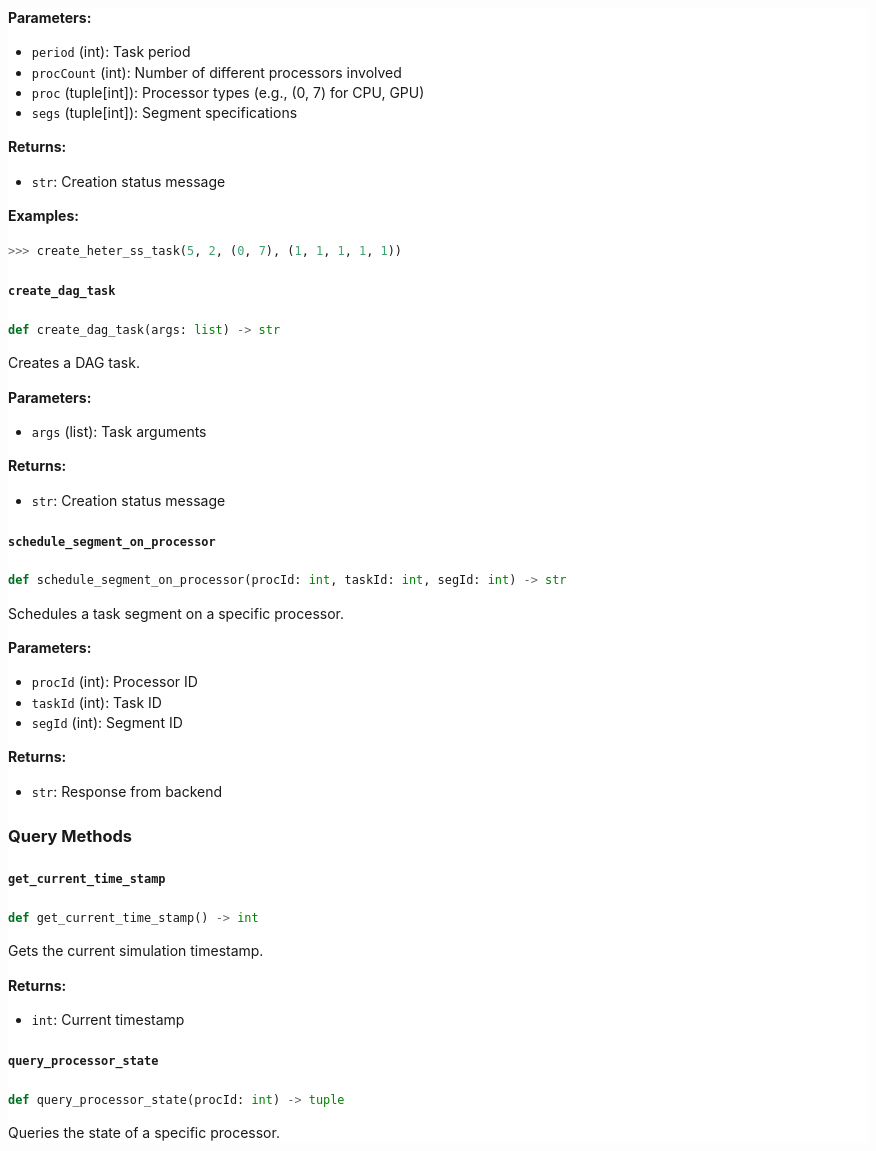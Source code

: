 **Parameters:**
- `period` (int): Task period
- `procCount` (int): Number of different processors involved
- `proc` (tuple[int]): Processor types (e.g., (0, 7) for CPU, GPU)
- `segs` (tuple[int]): Segment specifications

**Returns:**
- `str`: Creation status message

**Examples:**
```python
>>> create_heter_ss_task(5, 2, (0, 7), (1, 1, 1, 1, 1))
```

#### `create_dag_task`
```python
def create_dag_task(args: list) -> str
```
Creates a DAG task.

**Parameters:**
- `args` (list): Task arguments

**Returns:**
- `str`: Creation status message

#### `schedule_segment_on_processor`
```python
def schedule_segment_on_processor(procId: int, taskId: int, segId: int) -> str
```
Schedules a task segment on a specific processor.

**Parameters:**
- `procId` (int): Processor ID
- `taskId` (int): Task ID
- `segId` (int): Segment ID

**Returns:**
- `str`: Response from backend

### Query Methods

#### `get_current_time_stamp`
```python
def get_current_time_stamp() -> int
```
Gets the current simulation timestamp.

**Returns:**
- `int`: Current timestamp

#### `query_processor_state`
```python
def query_processor_state(procId: int) -> tuple
```
Queries the state of a specific processor.
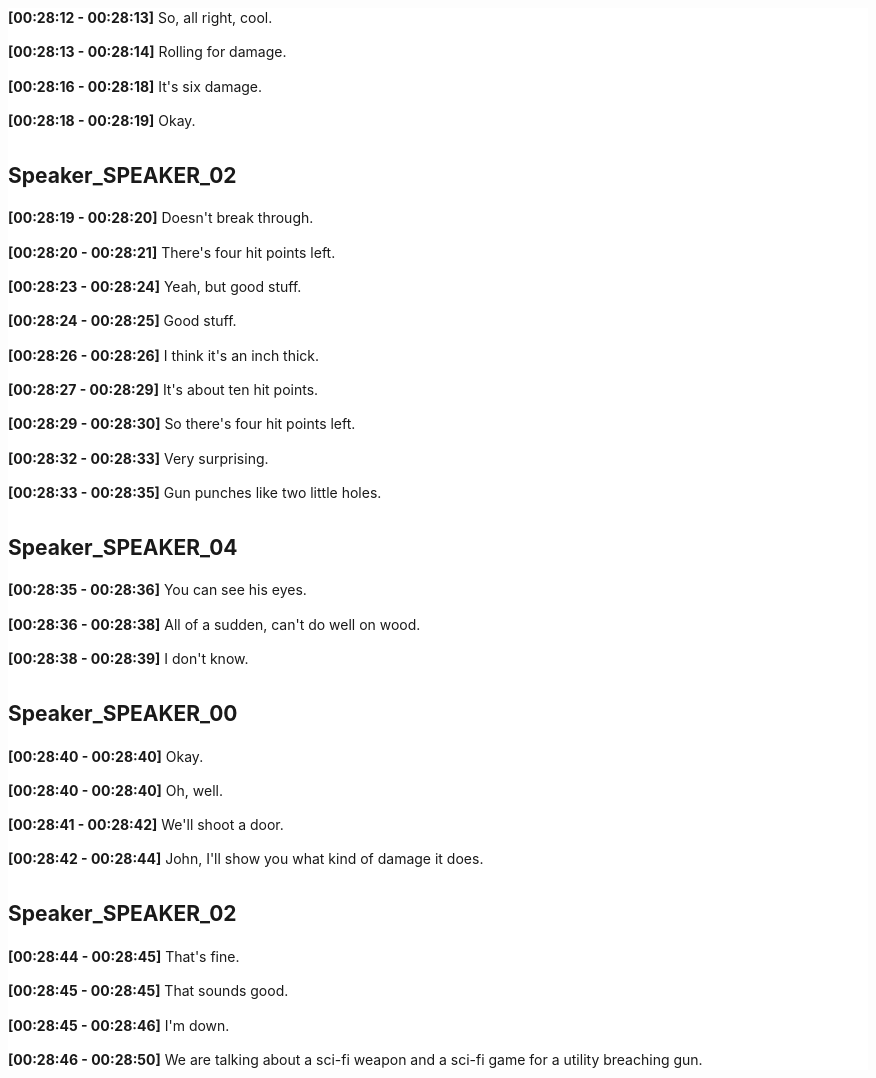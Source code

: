 **[00:28:12 - 00:28:13]** So, all right, cool.

**[00:28:13 - 00:28:14]** Rolling for damage.

**[00:28:16 - 00:28:18]** It's six damage.

**[00:28:18 - 00:28:19]** Okay.


## Speaker_SPEAKER_02

**[00:28:19 - 00:28:20]** Doesn't break through.

**[00:28:20 - 00:28:21]** There's four hit points left.

**[00:28:23 - 00:28:24]** Yeah, but good stuff.

**[00:28:24 - 00:28:25]** Good stuff.

**[00:28:26 - 00:28:26]** I think it's an inch thick.

**[00:28:27 - 00:28:29]** It's about ten hit points.

**[00:28:29 - 00:28:30]** So there's four hit points left.

**[00:28:32 - 00:28:33]** Very surprising.

**[00:28:33 - 00:28:35]** Gun punches like two little holes.


## Speaker_SPEAKER_04

**[00:28:35 - 00:28:36]** You can see his eyes.

**[00:28:36 - 00:28:38]** All of a sudden, can't do well on wood.

**[00:28:38 - 00:28:39]** I don't know.


## Speaker_SPEAKER_00

**[00:28:40 - 00:28:40]** Okay.

**[00:28:40 - 00:28:40]** Oh, well.

**[00:28:41 - 00:28:42]** We'll shoot a door.

**[00:28:42 - 00:28:44]** John, I'll show you what kind of damage it does.


## Speaker_SPEAKER_02

**[00:28:44 - 00:28:45]** That's fine.

**[00:28:45 - 00:28:45]** That sounds good.

**[00:28:45 - 00:28:46]** I'm down.

**[00:28:46 - 00:28:50]** We are talking about a sci-fi weapon and a sci-fi game for a utility breaching gun.
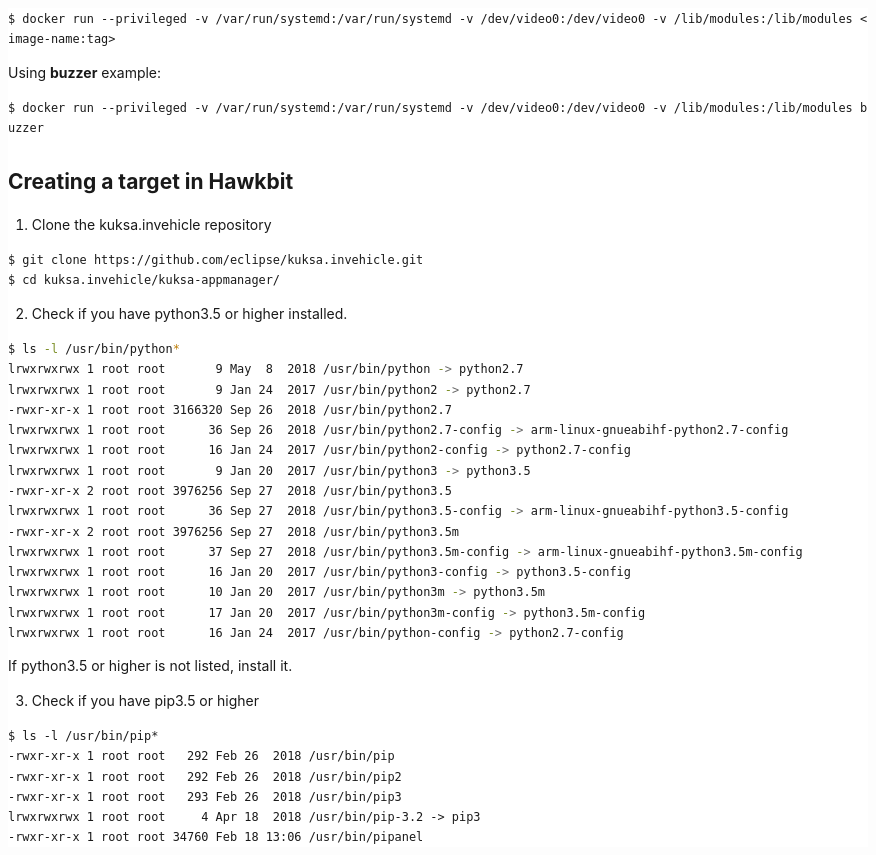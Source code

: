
```
$ docker run --privileged -v /var/run/systemd:/var/run/systemd -v /dev/video0:/dev/video0 -v /lib/modules:/lib/modules <image-name:tag>
```

Using **buzzer** example: 
```
$ docker run --privileged -v /var/run/systemd:/var/run/systemd -v /dev/video0:/dev/video0 -v /lib/modules:/lib/modules buzzer
```


## Creating a target in Hawkbit

1. Clone the kuksa.invehicle repository

```
$ git clone https://github.com/eclipse/kuksa.invehicle.git
$ cd kuksa.invehicle/kuksa-appmanager/
```

2. Check if you have python3.5 or higher installed.

```sh
$ ls -l /usr/bin/python*
lrwxrwxrwx 1 root root       9 May  8  2018 /usr/bin/python -> python2.7
lrwxrwxrwx 1 root root       9 Jan 24  2017 /usr/bin/python2 -> python2.7
-rwxr-xr-x 1 root root 3166320 Sep 26  2018 /usr/bin/python2.7
lrwxrwxrwx 1 root root      36 Sep 26  2018 /usr/bin/python2.7-config -> arm-linux-gnueabihf-python2.7-config
lrwxrwxrwx 1 root root      16 Jan 24  2017 /usr/bin/python2-config -> python2.7-config
lrwxrwxrwx 1 root root       9 Jan 20  2017 /usr/bin/python3 -> python3.5
-rwxr-xr-x 2 root root 3976256 Sep 27  2018 /usr/bin/python3.5
lrwxrwxrwx 1 root root      36 Sep 27  2018 /usr/bin/python3.5-config -> arm-linux-gnueabihf-python3.5-config
-rwxr-xr-x 2 root root 3976256 Sep 27  2018 /usr/bin/python3.5m
lrwxrwxrwx 1 root root      37 Sep 27  2018 /usr/bin/python3.5m-config -> arm-linux-gnueabihf-python3.5m-config
lrwxrwxrwx 1 root root      16 Jan 20  2017 /usr/bin/python3-config -> python3.5-config
lrwxrwxrwx 1 root root      10 Jan 20  2017 /usr/bin/python3m -> python3.5m
lrwxrwxrwx 1 root root      17 Jan 20  2017 /usr/bin/python3m-config -> python3.5m-config
lrwxrwxrwx 1 root root      16 Jan 24  2017 /usr/bin/python-config -> python2.7-config
```

If python3.5 or higher is not listed, install it. 

3. Check if you have pip3.5 or higher

```
$ ls -l /usr/bin/pip*
-rwxr-xr-x 1 root root   292 Feb 26  2018 /usr/bin/pip
-rwxr-xr-x 1 root root   292 Feb 26  2018 /usr/bin/pip2
-rwxr-xr-x 1 root root   293 Feb 26  2018 /usr/bin/pip3
lrwxrwxrwx 1 root root     4 Apr 18  2018 /usr/bin/pip-3.2 -> pip3
-rwxr-xr-x 1 root root 34760 Feb 18 13:06 /usr/bin/pipanel
```
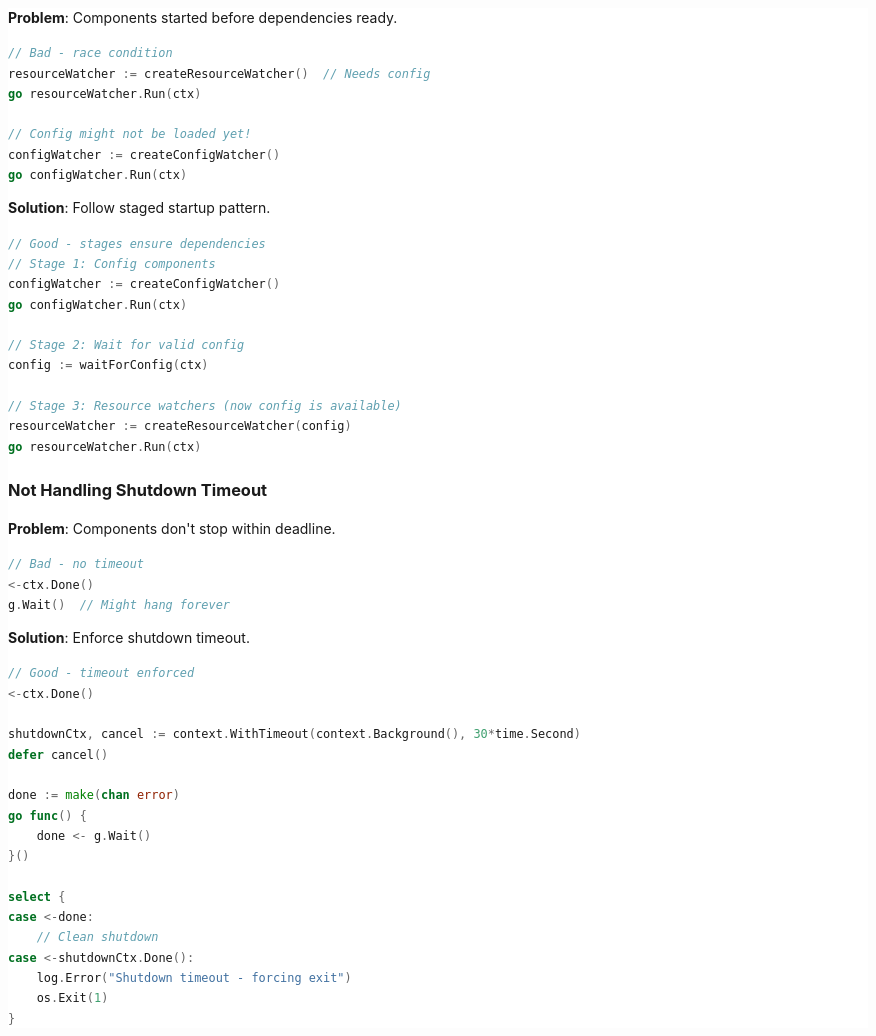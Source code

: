 **Problem**: Components started before dependencies ready.

```go
// Bad - race condition
resourceWatcher := createResourceWatcher()  // Needs config
go resourceWatcher.Run(ctx)

// Config might not be loaded yet!
configWatcher := createConfigWatcher()
go configWatcher.Run(ctx)
```

**Solution**: Follow staged startup pattern.

```go
// Good - stages ensure dependencies
// Stage 1: Config components
configWatcher := createConfigWatcher()
go configWatcher.Run(ctx)

// Stage 2: Wait for valid config
config := waitForConfig(ctx)

// Stage 3: Resource watchers (now config is available)
resourceWatcher := createResourceWatcher(config)
go resourceWatcher.Run(ctx)
```

### Not Handling Shutdown Timeout

**Problem**: Components don't stop within deadline.

```go
// Bad - no timeout
<-ctx.Done()
g.Wait()  // Might hang forever
```

**Solution**: Enforce shutdown timeout.

```go
// Good - timeout enforced
<-ctx.Done()

shutdownCtx, cancel := context.WithTimeout(context.Background(), 30*time.Second)
defer cancel()

done := make(chan error)
go func() {
    done <- g.Wait()
}()

select {
case <-done:
    // Clean shutdown
case <-shutdownCtx.Done():
    log.Error("Shutdown timeout - forcing exit")
    os.Exit(1)
}
```
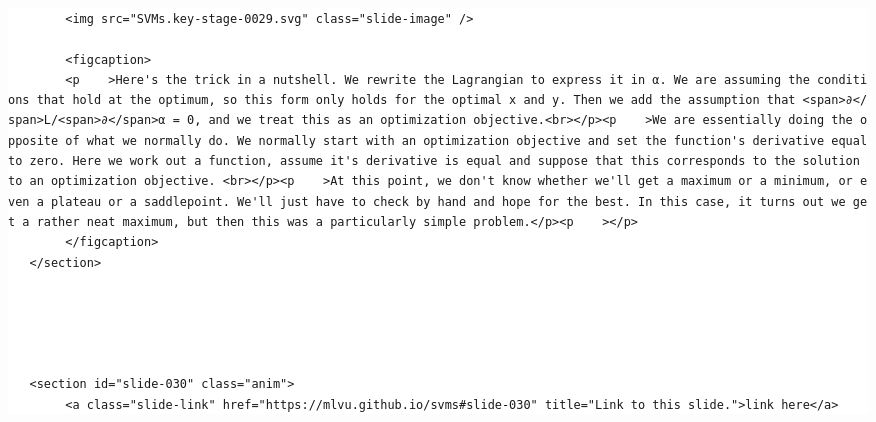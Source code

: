             <img src="SVMs.key-stage-0029.svg" class="slide-image" />

            <figcaption>
            <p    >Here's the trick in a nutshell. We rewrite the Lagrangian to express it in α. We are assuming the conditions that hold at the optimum, so this form only holds for the optimal x and y. Then we add the assumption that <span>∂</span>L/<span>∂</span>α = 0, and we treat this as an optimization objective.<br></p><p    >We are essentially doing the opposite of what we normally do. We normally start with an optimization objective and set the function's derivative equal to zero. Here we work out a function, assume it's derivative is equal and suppose that this corresponds to the solution to an optimization objective. <br></p><p    >At this point, we don't know whether we'll get a maximum or a minimum, or even a plateau or a saddlepoint. We'll just have to check by hand and hope for the best. In this case, it turns out we get a rather neat maximum, but then this was a particularly simple problem.</p><p    ></p>
            </figcaption>
       </section>





       <section id="slide-030" class="anim">
            <a class="slide-link" href="https://mlvu.github.io/svms#slide-030" title="Link to this slide.">link here</a>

........

ASSIGNED TASK
Copy out every line of the data that includes the word "cancel".

EXPECTED ANSWER
shutdownCtx, cancel := context.WithTimeout(context.Background(), 30*time.Second)
defer cancel()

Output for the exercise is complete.